Thursday, October 16, 2008

Failure to Swoon

I have to get something off my chest. It's something rarely spoken of, but it's about time. Let's be real here, folks, and address the elephant in the room that is Tinseltown.

Richard Gere.

Partying like it's 1999

Who finds Richard Gere swoon-worthy? Anyone? I can't remember ever sighing at the end of one of his movies, my heart aflutter, bemoaning the fact that I had yet to find "My Richard Gere."

Maybe he's too feminine-looking? Too peace-loving? Too "I can't tap-dance but hope Chicago audiences won't notice"? Maybe I just don't want to be kissed by someone who looks constipated every time he wants to express his inner thoughts.

I don't think he'd appreciate a good hike. Unless the end destination was the Dali Lama. Or Julia Roberts. And I'm scared that he would break into an awkward English accent if I dragged him to Stratford with me. (I'm ignoring the fact that he's older than my father, mostly because my knees don't exactly buckle at his early flicks either.)

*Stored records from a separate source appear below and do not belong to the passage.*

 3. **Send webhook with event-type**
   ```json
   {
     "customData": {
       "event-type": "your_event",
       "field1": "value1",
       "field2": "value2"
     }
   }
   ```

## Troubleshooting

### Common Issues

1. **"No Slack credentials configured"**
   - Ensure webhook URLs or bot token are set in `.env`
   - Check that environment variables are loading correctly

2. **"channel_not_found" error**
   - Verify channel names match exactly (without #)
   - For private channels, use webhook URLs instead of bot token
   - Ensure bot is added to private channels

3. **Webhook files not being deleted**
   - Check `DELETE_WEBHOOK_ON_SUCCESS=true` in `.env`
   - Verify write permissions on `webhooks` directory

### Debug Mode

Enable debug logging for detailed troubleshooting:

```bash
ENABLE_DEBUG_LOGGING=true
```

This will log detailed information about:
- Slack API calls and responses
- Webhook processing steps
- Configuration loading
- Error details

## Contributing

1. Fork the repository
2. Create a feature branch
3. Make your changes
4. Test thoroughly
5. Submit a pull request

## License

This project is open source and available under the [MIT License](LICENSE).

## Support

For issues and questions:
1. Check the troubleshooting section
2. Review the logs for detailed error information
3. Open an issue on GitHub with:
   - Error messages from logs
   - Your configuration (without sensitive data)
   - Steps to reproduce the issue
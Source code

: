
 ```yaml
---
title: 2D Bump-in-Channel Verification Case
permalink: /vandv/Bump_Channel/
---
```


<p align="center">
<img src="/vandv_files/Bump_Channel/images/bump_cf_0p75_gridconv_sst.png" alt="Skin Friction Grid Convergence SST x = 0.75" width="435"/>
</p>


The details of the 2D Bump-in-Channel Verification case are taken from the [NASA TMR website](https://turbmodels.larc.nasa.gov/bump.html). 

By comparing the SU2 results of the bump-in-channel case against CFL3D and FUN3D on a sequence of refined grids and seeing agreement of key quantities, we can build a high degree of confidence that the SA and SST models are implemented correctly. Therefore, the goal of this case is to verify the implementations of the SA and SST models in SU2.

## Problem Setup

Sigh. I just don't get it.

I didn't know I had a type until today. My type is "Not Richard Gere."

But I do love Joel McHale. And Nicholas Sparks (when Ryan Gosling's involved).
"This movie is literally making me go through menopause...."


I'll concede and admit he's sort of pretty. And I'm thankful that he hasn't injected poison into his face. But that's as far as I go.

Lancelot is no William Wallace.

P.S. Primal Fear is an amazing movie. Gere is given a free pass to be awesome in that one.

1 comment:

.sam.wellhauser. said...

Nadine..you literally took the words right out of my mouth. I honestly thought I was the only person that felt this way.